Posted by: Christopher McDavid | Oct 7, 2007 5:08:34 PM

So the theory is that we reward producers of "less bad" pornography with a copyright, in order to shift incentives toward that style instead of "more bad" pornography? That's an interesting theory, though I am skeptical that differential copyright would have that effect.

I am also skeptical that stripping copyright will discourage the viewing of "more bad" porn. While less might get made, distribution will be broader for that which does get made - so long as the demand is there, the only shift will be the variety, and not total consumption.

Posted by: Michael Risch | Jul 1, 2007 10:42:06 AM

Michael - some percentage of pornography is the result of violence and coercion. Increasing distribution of certified "cruelty free" pornography and/or computer generated pornography might be something to attempt through copyright law, to create disincentives for the production and distribution of "bad porn," however that gets defines.

In addition, the consumption of certain porn may be socially harmful, and we may want to discourage it. That is a very contested point, but I think it's worth debating. I don't claim to have all the answers, but we'll never get close to any of them if all discussions about porn are shut down in flames, which happily does not seem to be happening here, for which I am grateful.

Posted by: Ann Bartow | Jul 1, 2007 7:43:23 AM

P.S. I am not a First Amendment scholar - I could be way off on the content discrimination issue.

Posted by: Michael Risch | Jul 1, 2007 7:26:12 AM

For Ann: "There are a lot of law review articles questioning the utility of copyright protection in music, movies, dance, computer software, architectural works, etc."

Yes, but the goal of those articles is to have MORE distribution of music, movies, dance, software, architecture, etc. That's my primary point that I didn't get an answer to - why would we want to change the rule to encourage MORE distribution?
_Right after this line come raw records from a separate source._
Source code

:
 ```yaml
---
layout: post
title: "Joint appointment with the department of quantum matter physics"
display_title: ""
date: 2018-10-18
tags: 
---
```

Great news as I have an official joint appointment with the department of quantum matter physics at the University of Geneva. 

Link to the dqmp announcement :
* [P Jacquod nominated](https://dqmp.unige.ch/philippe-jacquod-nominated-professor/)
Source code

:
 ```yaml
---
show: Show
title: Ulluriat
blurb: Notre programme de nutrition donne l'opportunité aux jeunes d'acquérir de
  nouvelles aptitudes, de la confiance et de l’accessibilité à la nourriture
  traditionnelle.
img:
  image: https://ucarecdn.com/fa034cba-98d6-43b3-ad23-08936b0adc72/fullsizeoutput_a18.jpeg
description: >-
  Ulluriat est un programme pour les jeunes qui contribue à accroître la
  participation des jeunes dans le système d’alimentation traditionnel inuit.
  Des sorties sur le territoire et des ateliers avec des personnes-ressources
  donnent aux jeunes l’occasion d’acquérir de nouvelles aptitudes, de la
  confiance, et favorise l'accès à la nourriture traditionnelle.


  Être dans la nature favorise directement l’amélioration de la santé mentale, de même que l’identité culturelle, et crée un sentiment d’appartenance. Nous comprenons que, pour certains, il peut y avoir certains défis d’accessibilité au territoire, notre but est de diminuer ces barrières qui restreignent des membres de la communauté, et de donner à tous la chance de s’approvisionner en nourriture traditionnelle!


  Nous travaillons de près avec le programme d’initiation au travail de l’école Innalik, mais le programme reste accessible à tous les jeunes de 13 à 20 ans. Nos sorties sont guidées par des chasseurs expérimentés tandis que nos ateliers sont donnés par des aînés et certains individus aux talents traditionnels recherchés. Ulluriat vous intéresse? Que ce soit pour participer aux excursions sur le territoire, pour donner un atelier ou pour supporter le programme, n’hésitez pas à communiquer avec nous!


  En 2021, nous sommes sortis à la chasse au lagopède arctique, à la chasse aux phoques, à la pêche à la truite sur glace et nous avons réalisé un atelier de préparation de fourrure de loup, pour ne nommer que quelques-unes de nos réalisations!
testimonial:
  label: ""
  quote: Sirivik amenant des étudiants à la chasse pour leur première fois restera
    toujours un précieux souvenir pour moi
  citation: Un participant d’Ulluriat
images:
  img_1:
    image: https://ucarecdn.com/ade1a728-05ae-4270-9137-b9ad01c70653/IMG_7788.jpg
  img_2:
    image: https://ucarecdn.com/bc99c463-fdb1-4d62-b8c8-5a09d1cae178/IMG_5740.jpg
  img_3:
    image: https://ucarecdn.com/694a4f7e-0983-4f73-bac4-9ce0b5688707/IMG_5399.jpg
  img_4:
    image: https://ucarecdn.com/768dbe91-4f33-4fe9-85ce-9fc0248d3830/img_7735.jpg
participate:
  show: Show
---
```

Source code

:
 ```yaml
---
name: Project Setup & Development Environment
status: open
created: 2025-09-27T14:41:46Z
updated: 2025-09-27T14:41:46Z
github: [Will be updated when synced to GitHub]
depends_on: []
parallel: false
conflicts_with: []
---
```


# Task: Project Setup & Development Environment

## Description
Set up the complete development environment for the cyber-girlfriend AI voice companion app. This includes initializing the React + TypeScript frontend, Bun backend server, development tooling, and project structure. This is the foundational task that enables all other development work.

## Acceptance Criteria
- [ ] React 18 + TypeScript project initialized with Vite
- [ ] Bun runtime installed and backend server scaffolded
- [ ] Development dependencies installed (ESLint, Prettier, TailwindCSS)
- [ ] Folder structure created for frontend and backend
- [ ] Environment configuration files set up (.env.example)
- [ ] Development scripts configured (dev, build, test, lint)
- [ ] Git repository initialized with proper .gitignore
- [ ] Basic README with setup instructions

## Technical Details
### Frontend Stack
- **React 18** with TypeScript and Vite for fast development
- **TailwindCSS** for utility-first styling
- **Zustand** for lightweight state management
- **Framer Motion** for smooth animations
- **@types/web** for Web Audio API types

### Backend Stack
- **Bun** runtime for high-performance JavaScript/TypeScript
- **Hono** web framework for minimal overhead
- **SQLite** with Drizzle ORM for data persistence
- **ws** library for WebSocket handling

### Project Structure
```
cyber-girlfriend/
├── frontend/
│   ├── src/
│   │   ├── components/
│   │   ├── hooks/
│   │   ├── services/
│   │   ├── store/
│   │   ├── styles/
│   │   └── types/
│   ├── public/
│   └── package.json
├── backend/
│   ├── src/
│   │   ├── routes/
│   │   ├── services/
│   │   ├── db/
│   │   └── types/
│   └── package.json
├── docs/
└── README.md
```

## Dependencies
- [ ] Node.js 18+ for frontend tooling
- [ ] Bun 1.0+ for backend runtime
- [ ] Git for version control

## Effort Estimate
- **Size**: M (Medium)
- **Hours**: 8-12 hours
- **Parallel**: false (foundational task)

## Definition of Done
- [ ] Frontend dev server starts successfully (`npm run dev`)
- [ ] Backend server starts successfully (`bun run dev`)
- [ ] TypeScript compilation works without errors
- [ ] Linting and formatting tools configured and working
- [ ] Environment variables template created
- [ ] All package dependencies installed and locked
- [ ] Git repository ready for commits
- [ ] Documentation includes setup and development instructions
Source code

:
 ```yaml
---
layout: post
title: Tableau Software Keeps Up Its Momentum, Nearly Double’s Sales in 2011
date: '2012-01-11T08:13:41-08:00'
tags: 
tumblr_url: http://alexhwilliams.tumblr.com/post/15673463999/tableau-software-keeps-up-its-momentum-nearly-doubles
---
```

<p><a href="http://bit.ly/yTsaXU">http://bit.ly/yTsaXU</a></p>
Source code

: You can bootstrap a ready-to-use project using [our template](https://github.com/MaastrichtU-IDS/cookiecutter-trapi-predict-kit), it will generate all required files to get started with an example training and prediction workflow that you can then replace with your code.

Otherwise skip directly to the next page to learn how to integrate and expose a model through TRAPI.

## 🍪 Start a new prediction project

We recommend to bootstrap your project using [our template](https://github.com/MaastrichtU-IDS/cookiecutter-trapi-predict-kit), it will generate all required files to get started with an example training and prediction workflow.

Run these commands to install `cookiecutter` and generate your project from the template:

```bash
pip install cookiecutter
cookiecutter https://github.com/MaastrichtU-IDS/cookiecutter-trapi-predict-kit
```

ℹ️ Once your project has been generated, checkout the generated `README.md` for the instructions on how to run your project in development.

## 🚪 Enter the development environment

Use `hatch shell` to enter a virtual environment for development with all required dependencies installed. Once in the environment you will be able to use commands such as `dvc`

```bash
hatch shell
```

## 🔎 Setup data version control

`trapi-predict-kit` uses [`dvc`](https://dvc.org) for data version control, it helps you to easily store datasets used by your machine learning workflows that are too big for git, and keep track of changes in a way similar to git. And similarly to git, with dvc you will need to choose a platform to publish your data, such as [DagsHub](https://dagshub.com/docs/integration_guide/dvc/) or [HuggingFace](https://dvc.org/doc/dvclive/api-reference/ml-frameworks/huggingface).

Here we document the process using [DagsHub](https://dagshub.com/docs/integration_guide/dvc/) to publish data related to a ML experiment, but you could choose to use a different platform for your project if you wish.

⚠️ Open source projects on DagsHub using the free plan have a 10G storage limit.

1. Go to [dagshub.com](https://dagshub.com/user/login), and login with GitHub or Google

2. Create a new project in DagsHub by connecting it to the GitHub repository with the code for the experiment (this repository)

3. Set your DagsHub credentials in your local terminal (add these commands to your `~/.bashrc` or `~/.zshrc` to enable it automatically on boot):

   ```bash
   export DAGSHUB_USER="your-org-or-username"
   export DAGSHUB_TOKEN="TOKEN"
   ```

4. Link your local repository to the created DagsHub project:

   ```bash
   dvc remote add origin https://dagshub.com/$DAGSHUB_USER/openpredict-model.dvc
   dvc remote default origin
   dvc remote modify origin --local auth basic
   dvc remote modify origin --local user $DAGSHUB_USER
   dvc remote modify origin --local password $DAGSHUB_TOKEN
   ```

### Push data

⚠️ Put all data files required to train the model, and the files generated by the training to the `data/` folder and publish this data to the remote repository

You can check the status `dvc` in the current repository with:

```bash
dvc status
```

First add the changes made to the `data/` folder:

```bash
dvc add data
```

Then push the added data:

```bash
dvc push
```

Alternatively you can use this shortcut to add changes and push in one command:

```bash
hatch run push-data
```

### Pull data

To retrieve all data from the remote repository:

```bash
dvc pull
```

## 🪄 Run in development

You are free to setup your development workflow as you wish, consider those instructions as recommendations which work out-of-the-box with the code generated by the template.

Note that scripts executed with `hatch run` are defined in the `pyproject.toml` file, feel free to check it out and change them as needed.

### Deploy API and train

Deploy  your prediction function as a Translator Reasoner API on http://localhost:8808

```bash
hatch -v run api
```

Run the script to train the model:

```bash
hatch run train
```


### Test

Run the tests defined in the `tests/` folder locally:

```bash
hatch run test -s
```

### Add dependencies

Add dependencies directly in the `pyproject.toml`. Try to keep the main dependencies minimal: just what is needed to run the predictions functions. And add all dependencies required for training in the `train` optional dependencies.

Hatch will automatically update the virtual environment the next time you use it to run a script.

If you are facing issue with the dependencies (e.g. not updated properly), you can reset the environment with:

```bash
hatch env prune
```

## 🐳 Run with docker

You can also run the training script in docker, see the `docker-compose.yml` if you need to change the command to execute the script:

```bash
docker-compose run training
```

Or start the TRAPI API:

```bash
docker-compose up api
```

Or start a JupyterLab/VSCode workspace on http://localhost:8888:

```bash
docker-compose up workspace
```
For Frank: I think the different term issue is a good question. I suspect that different terms would be acceptable based on the content of speech only if very narrowly tailored, etc. (that is, strict scrutiny for content discrimination), and even then the decision to put material in different categories would have to be pretty clear cut.

I guess it depends on your policy goals - if you want pornographers to make less money, then you strip copyright. However, because of technical measures, non-economic goals, etc., pornographers will continue to produce pornography, even with less protection. Despite less production, you will have wider distribution of fewer products without protection.

If you want less distribution, you have to allow some protection.

Posted by: Michael Risch | Jul 1, 2007 7:15:28 AM

Sorry, I should have given a bit more context on the Post piece, or bracketed it. Anyway, its cite is 47 Stan. L. Rev. 1249

Criterion 1 of content neutrality is just that speech "be justified without reference to the content of the regulated speech".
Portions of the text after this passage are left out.